Dataset entries
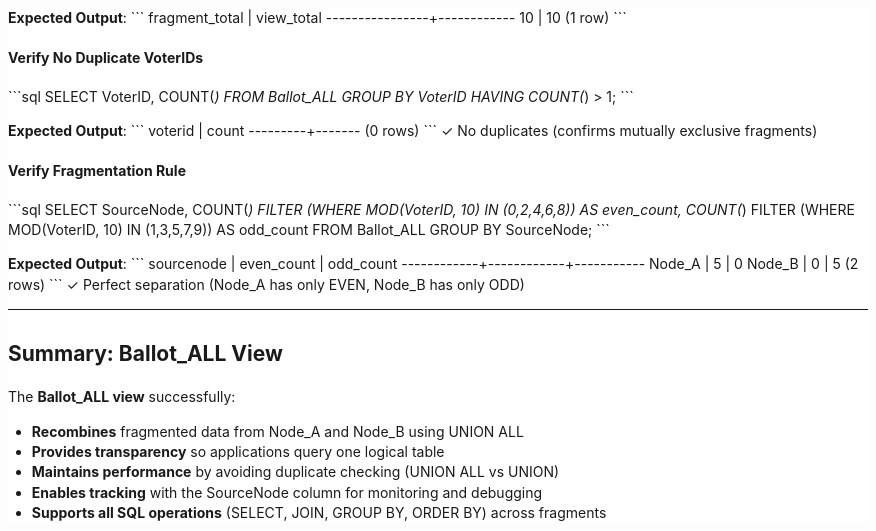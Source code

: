 **Expected Output**:
\`\`\`
 fragment_total | view_total 
----------------+------------
             10 |         10
(1 row)
\`\`\`

#### Verify No Duplicate VoterIDs
\`\`\`sql
SELECT VoterID, COUNT(*) 
FROM Ballot_ALL 
GROUP BY VoterID 
HAVING COUNT(*) > 1;
\`\`\`

**Expected Output**:
\`\`\`
 voterid | count 
---------+-------
(0 rows)
\`\`\`
✓ No duplicates (confirms mutually exclusive fragments)

#### Verify Fragmentation Rule
\`\`\`sql
SELECT 
    SourceNode,
    COUNT(*) FILTER (WHERE MOD(VoterID, 10) IN (0,2,4,6,8)) AS even_count,
    COUNT(*) FILTER (WHERE MOD(VoterID, 10) IN (1,3,5,7,9)) AS odd_count
FROM Ballot_ALL
GROUP BY SourceNode;
\`\`\`

**Expected Output**:
\`\`\`
 sourcenode | even_count | odd_count 
------------+------------+-----------
 Node_A     |          5 |         0
 Node_B     |          0 |         5
(2 rows)
\`\`\`
✓ Perfect separation (Node_A has only EVEN, Node_B has only ODD)

---

## Summary: Ballot_ALL View

The **Ballot_ALL view** successfully:
- **Recombines** fragmented data from Node_A and Node_B using UNION ALL
- **Provides transparency** so applications query one logical table
- **Maintains performance** by avoiding duplicate checking (UNION ALL vs UNION)
- **Enables tracking** with the SourceNode column for monitoring and debugging
- **Supports all SQL operations** (SELECT, JOIN, GROUP BY, ORDER BY) across fragments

*Task item:* Ending at the line with "sourcenode | even_count | odd_count", reproduce exactly the lines that begin at the top of the data, and include no pictures.

*Written reply:*
Source code

: **Expected Output**:
\`\`\`
 fragment_total | view_total 
----------------+------------
             10 |         10
(1 row)
\`\`\`

#### Verify No Duplicate VoterIDs
\`\`\`sql
SELECT VoterID, COUNT(*) 
FROM Ballot_ALL 
GROUP BY VoterID 
HAVING COUNT(*) > 1;
\`\`\`

**Expected Output**:
\`\`\`
 voterid | count 
---------+-------
(0 rows)
\`\`\`
✓ No duplicates (confirms mutually exclusive fragments)

#### Verify Fragmentation Rule
\`\`\`sql
SELECT 
    SourceNode,
    COUNT(*) FILTER (WHERE MOD(VoterID, 10) IN (0,2,4,6,8)) AS even_count,
    COUNT(*) FILTER (WHERE MOD(VoterID, 10) IN (1,3,5,7,9)) AS odd_count
FROM Ballot_ALL
GROUP BY SourceNode;
\`\`\`

**Expected Output**:
\`\`\`
 sourcenode | even_count | odd_count 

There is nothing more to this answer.